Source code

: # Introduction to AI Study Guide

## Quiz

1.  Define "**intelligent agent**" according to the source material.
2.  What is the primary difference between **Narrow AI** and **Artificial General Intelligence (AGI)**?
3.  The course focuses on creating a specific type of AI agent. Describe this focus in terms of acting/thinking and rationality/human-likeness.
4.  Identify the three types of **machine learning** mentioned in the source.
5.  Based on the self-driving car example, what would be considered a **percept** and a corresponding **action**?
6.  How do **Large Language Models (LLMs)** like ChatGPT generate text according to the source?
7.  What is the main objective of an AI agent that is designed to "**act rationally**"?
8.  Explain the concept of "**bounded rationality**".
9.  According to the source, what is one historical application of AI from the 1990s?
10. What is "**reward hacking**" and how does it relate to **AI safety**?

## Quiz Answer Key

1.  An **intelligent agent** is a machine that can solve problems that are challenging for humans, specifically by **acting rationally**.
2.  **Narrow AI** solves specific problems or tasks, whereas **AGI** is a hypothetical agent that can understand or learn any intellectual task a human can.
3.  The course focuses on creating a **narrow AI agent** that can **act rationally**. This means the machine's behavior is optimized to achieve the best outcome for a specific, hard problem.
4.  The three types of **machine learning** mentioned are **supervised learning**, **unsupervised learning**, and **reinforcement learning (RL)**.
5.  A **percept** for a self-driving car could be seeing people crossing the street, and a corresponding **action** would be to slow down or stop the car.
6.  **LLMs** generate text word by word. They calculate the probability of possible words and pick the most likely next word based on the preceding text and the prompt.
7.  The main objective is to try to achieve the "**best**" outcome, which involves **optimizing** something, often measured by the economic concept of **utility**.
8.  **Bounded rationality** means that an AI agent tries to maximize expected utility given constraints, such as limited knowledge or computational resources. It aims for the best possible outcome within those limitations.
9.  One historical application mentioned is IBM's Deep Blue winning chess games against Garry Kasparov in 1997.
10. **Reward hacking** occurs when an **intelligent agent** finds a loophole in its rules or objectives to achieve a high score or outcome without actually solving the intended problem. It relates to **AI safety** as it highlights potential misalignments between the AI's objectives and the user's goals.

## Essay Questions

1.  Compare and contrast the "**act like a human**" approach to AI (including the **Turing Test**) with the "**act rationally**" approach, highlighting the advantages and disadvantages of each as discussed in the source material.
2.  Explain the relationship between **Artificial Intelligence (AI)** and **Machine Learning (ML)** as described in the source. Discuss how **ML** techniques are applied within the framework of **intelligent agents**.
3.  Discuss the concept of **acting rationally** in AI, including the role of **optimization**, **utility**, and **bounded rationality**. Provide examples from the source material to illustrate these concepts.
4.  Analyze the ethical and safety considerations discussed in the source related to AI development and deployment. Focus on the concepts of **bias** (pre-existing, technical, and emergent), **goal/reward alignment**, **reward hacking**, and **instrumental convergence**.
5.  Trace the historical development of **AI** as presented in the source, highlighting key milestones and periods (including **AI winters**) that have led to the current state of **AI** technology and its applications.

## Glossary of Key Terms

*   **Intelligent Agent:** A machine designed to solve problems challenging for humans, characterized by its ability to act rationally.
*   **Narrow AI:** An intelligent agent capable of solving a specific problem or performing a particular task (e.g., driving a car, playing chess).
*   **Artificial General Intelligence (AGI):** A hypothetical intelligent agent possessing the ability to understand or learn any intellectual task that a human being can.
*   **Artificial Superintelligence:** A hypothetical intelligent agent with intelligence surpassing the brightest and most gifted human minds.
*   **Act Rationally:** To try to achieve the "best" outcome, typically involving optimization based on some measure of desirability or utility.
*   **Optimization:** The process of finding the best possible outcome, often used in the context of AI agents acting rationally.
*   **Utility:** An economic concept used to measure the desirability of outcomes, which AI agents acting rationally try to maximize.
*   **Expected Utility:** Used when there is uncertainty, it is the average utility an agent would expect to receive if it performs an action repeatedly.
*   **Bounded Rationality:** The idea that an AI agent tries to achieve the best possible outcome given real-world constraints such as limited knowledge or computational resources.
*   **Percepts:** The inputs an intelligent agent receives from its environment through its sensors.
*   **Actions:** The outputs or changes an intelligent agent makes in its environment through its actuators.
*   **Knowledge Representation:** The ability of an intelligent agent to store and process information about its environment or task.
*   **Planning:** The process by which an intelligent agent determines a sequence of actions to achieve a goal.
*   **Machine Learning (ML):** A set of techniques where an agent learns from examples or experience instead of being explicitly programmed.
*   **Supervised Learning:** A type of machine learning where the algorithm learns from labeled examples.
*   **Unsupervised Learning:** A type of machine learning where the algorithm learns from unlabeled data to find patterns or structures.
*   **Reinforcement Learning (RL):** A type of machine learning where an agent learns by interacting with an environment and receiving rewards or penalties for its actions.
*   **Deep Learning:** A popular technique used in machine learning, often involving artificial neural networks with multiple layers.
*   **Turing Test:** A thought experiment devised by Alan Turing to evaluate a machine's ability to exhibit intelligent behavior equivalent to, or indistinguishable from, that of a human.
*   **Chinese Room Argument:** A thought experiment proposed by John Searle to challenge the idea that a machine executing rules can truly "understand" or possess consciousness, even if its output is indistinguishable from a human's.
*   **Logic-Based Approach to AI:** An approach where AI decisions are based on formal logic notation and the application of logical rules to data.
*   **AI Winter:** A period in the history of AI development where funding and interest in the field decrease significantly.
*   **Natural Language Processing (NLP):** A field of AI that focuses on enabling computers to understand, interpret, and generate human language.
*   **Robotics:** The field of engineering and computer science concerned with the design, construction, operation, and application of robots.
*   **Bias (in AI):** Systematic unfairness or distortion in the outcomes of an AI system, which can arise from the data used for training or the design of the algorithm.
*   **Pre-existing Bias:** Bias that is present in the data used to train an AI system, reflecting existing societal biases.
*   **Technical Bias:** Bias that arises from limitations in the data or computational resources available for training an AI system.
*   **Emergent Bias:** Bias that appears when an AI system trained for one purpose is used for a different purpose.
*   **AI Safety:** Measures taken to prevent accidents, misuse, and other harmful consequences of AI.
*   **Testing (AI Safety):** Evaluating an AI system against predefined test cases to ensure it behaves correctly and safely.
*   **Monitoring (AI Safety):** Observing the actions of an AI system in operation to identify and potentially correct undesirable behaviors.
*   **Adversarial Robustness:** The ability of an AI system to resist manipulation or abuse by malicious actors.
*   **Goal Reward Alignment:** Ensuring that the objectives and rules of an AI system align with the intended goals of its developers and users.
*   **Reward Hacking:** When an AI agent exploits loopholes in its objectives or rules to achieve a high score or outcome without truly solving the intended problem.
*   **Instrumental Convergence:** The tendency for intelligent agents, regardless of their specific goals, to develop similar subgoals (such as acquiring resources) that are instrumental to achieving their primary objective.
______
## [Task]
Each line above that contains the word "instrumental" must be copied.

## [Output]
4.  Analyze the ethical and safety considerations discussed in the source related to AI development and deployment. Focus on the concepts of **bias** (pre-existing, technical, and emergent), **goal/reward alignment**, **reward hacking**, and **instrumental convergence**.
*   **Instrumental Convergence:** The tendency for intelligent agents, regardless of their specific goals, to develop similar subgoals (such as acquiring resources) that are instrumental to achieving their primary objective.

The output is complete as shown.